With the promulgation of the Cybersecurity Law and a series of relative regulations, as well as the citizens' increasing awareness of individual privacy, the protection of personal information has become one of the characteristics of this era.26 The latest version of the Draft Civil Code specifically sets up Chapter Six which regulates the right to privacy and personal information protection.27 Meanwhile, the Personal Information Protection Law has been incorporated into this year's legislation plan.28 Represented by "dawn raid", the antitrust raid mechanism is a useful weapon in antitrust administrative enforcement. The current law only stipulates that the antitrust enforcement authority and the officials have confidential obligation of trade secrets learned in the course of enforcement activities. However, as antitrust investigations are usually launched without notice and are like "sudden attacks", a large amount of employees' privacy are inevitably disclosed during the enforcement. The supplement of "personal privacy" into the scope of confidentiality in Article 46 by the Draft Amendment echoes the feature of this era and the demands in reality.


On the basis of the enforcement practices during the past twelve years, the Draft Amendment revises provisions on a series of issues emerging in antitrust practice. These revisions concern various aspects of the antitrust legal system and are of great significance. On the other hand, it goes without saying that the Draft Amendment does have certain deficiencies which remain to be resolved by various communities of the society together. We try to point out some of them from the perspective of lawyers' practical observations.
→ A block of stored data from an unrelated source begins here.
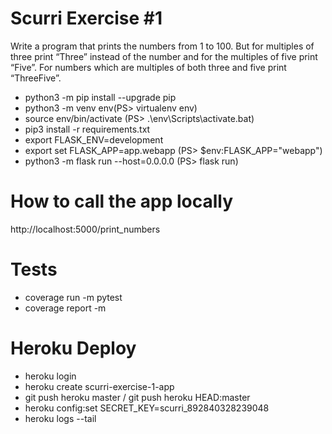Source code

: # Scurri Exercise #1
Write a program that prints the numbers from 1 to 100. But for multiples of three print “Three” instead of the number and for the multiples of five print “Five”. For numbers which are multiples of both three and five print “ThreeFive”. 


* python3 -m pip install --upgrade pip
* python3 -m venv env(PS> virtualenv env)
* source env/bin/activate (PS> .\env\Scripts\activate.bat)
* pip3 install -r requirements.txt
* export FLASK_ENV=development
* export set FLASK_APP=app.webapp (PS> $env:FLASK_APP="webapp")
* python3 -m flask run --host=0.0.0.0 (PS> flask run)

# How to call the app locally

http://localhost:5000/print_numbers
# Tests

* coverage run -m pytest
* coverage report -m
# Heroku Deploy

* heroku login
* heroku create scurri-exercise-1-app
* git push heroku master / git push heroku HEAD:master
* heroku config:set SECRET_KEY=scurri_892840328239048
* heroku logs --tail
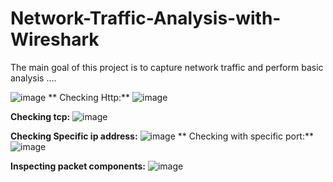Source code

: # Network-Traffic-Analysis-with-Wireshark

The main goal of this project is to capture network traffic and  perform basic analysis
....


![image](https://github.com/user-attachments/assets/4a2dd887-8f30-4747-8eb3-981ca6f94acf)
**
Checking Http:**
![image](https://github.com/user-attachments/assets/73623432-1eee-4ae0-9b41-40daf901e31b)

**Checking tcp:**
![image](https://github.com/user-attachments/assets/d4553f61-b036-4434-9869-f6f61d62a3f1)

**Checking Specific ip address:**
![image](https://github.com/user-attachments/assets/a48015bf-a902-4caa-a7d1-fc94253b80a3)
**
Checking with specific port:**
![image](https://github.com/user-attachments/assets/0dbfa342-969e-49f4-8c8f-c2f3727a54c5)

**Inspecting packet components:**
![image](https://github.com/user-attachments/assets/818a8710-56b7-4e25-bcc3-c455e4e1a87e)


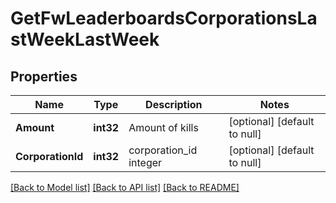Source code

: # GetFwLeaderboardsCorporationsLastWeekLastWeek

## Properties
Name | Type | Description | Notes
------------ | ------------- | ------------- | -------------
**Amount** | **int32** | Amount of kills | [optional] [default to null]
**CorporationId** | **int32** | corporation_id integer | [optional] [default to null]

[[Back to Model list]](../README.md#documentation-for-models) [[Back to API list]](../README.md#documentation-for-api-endpoints) [[Back to README]](../README.md)


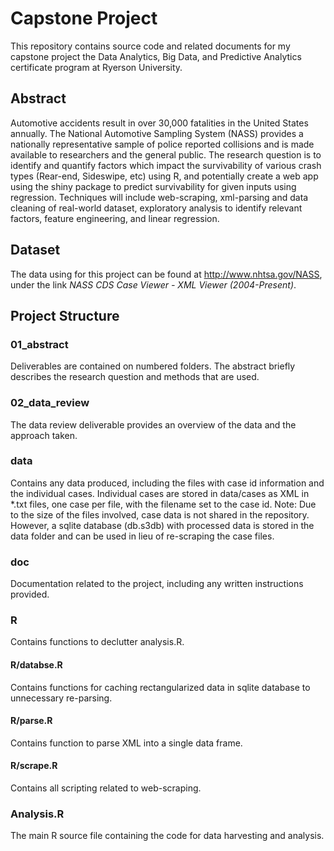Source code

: Capstone Project
================

This repository contains source code and related documents for my capstone project the Data Analytics, Big Data, and Predictive Analytics certificate program at Ryerson University.

## Abstract  
Automotive accidents result in over 30,000 fatalities in the United States annually. The National Automotive Sampling System (NASS) provides a nationally representative sample of police reported collisions and is made available to researchers and the general public.
The research question is to identify and quantify factors which impact the survivability of various crash types (Rear-end, Sideswipe, etc) using R, and potentially create a web app using the shiny package to predict survivability for given inputs using regression.
Techniques will include web-scraping, xml-parsing and data cleaning of real-world dataset, exploratory analysis to identify relevant factors, feature engineering, and linear regression.

## Dataset
The data using for this project can be found at http://www.nhtsa.gov/NASS, under the link *NASS CDS Case Viewer - XML Viewer (2004-Present)*.

## Project Structure

### 01_abstract
Deliverables are contained on numbered folders.
The abstract briefly describes the research question and methods that are used.

### 02_data_review
The data review deliverable provides an overview of the data and the approach taken.

### data
Contains any data produced, including the files with case id information and the individual cases.
Individual cases are stored in data/cases as XML in \*.txt files, one case per file, with the filename set to the case id.
Note: Due to the size of the files involved, case data is not shared in the repository.
However, a sqlite database (db.s3db) with processed data is stored in the data folder and can be used in lieu of re-scraping the case files.

### doc
Documentation related to the project, including any written instructions provided.

### R
Contains functions to declutter analysis.R.

#### R/databse.R
Contains functions for caching rectangularized data in sqlite database to unnecessary re-parsing.

#### R/parse.R
Contains function to parse XML into a single data frame.

#### R/scrape.R
Contains all scripting related to web-scraping.

### Analysis.R
The main R source file containing the code for data harvesting and analysis.

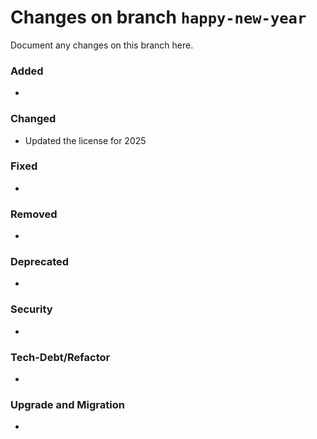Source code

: # Changes on branch `happy-new-year`
Document any changes on this branch here.
### Added
- 

### Changed
- Updated the license for 2025

### Fixed
- 

### Removed
- 

### Deprecated
- 

### Security
- 

### Tech-Debt/Refactor
- 

### Upgrade and Migration
- 
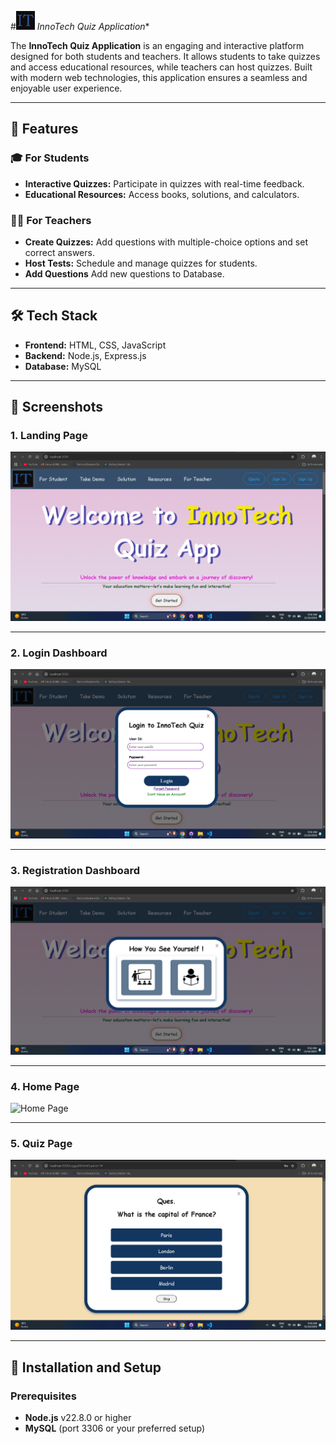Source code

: 
#<img src="https://github.com/balramshukla003/Quiz_App-InnoTech/blob/main/Screenshots/Logo.png?raw=true" alt="InnoTech Logo" width="30" height="30"> *InnoTech Quiz Application**

The **InnoTech Quiz Application** is an engaging and interactive platform designed for both students and teachers. It allows students to take quizzes and access educational resources, while teachers can host quizzes. Built with modern web technologies, this application ensures a seamless and enjoyable user experience.

---

## 🚀 **Features**

### 🎓 **For Students**
- **Interactive Quizzes:** Participate in quizzes with real-time feedback.
- **Educational Resources:** Access books, solutions, and calculators.

### 🧑‍🏫 **For Teachers**
- **Create Quizzes:** Add questions with multiple-choice options and set correct answers.
- **Host Tests:** Schedule and manage quizzes for students.
- **Add Questions** Add new questions to Database.

---

## 🛠️ **Tech Stack**
- **Frontend:** HTML, CSS, JavaScript
- **Backend:** Node.js, Express.js
- **Database:** MySQL

---

## 📸 **Screenshots**

### **1. Landing Page**
![Landing Page](https://github.com/balramshukla003/Quiz_App-InnoTech/blob/main/Screenshots/landing.png?raw=true)

---

### **2. Login Dashboard**
![Login Dashboard](https://github.com/balramshukla003/Quiz_App-InnoTech/blob/main/Screenshots/login.png?raw=true)

---

### **3. Registration Dashboard**
![Registration Dashboard](https://github.com/balramshukla003/Quiz_App-InnoTech/blob/main/Screenshots/registeration.png?raw=true)

---

### **4. Home Page**
![Home Page](https://github.com/balramshukla003/Quiz_App-InnoTech/blob/main/Screenshots/home.png?raw=true)

---

### **5. Quiz Page**
![Quiz Page](https://github.com/balramshukla003/Quiz_App-InnoTech/blob/main/Screenshots/quiz%20page.png?raw=true)

---

## 🔗 **Installation and Setup**

### Prerequisites
- **Node.js** v22.8.0 or higher
- **MySQL** (port 3306 or your preferred setup)

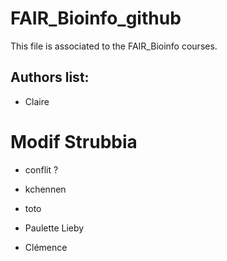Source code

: # FAIR_Bioinfo_github
This file is associated to the FAIR_Bioinfo courses.

## Authors list:
- Claire 

# Modif Strubbia
- conflit ? 

- kchennen
- toto
- Paulette Lieby
- Clémence
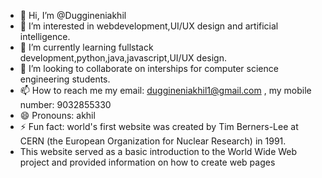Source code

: - 👋 Hi, I’m @Duggineniakhil
- 👀 I’m interested in webdevelopment,UI/UX design and artificial intelligence.
- 🌱 I’m currently learning fullstack development,python,java,javascript,UI/UX design.
- 💞️ I’m looking to collaborate on interships for computer science engineering students.
- 📫 How to reach me my email: duggineniakhil1@gmail.com , my mobile number: 9032855330
- 😄 Pronouns: akhil
- ⚡ Fun fact:  world's first website was created by Tim Berners-Lee at CERN (the European Organization for Nuclear Research) in 1991.
-  This website served as a basic introduction to the World Wide Web project and provided information on how to create web pages

<!---
Duggineniakhil/Duggineniakhil is a ✨ special ✨ repository because its `README.md` (this file) appears on your GitHub profile.
You can click the Preview link to take a look at your changes.
--->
A. Connecting Antitrust Public Enforcement and Private Actions

There are mainly two ways of antitrust enforcement. One is public enforcement of the antitrust law, which is launched by administrative enforcement authority through administrative investigations or reviews on behalf of the state. In China, public enforcement is carried out by SAMR and provincial AMRs. The other is private enforcement of the antitrust law, which is implemented via private litigations brought up by companies or individuals suffering from monopolistic behaviors and seeking damages. In China, antitrust litigations are heard by the intellectual property courts in Beijing, Shanghai and Guangzhou or the intellectual property tribunals of intermediate courts set up with the Supreme Court's approval.

According to incomplete statistics, in the past twelve years, the number of antitrust public enforcement cases was more than 200 (not including the approx. 3,000 merger cases) and the number of private litigations was more than 600.29 However, despite the 200 administrative enforcement cases in which the companies investigated were found committing monopoly agreements or abuse of dominance, there were only four private litigations in which the plaintiff prevailed.30 In fact, the number of private litigation cases won by plaintiffs nationwide is extremely small, but it does not mean that there are very few monopolistic behaviors for which the victims should be compensated. On the contrary, the statistic shows that plaintiffs in antitrust cases bear a heavy burden of proof and are stuck in a dilemma that they cannot use evidence collected in administrative enforcement as proof before the court.31

The Draft Amendment does not address the issue of connection between administrative enforcement and private actions. Unlike China, the penalty decision made by the EU's competition enforcement authority can at least be taken as prima facie evidence in follow-on litigations, and the EU laws have specific provisions on the discovery of evidence regarding documents from the enforcement authority.32 In addition, the EU court in private litigations will assess whether to suspend the case in order to avoid made decisions inconsistent with administrative enforcement decision. There are various ways to lower the plaintiff's burden of proof in antitrust private litigations, of which the most effective one is to allow the court or the parties to have access, through reasonable channels, to the evidence materials in administrative enforcement. If the final amendment to the AML does not provide even general provisions for this mechanism, a gap will still be left in this institutional arrangement that could not support a balance between public and private enforcement.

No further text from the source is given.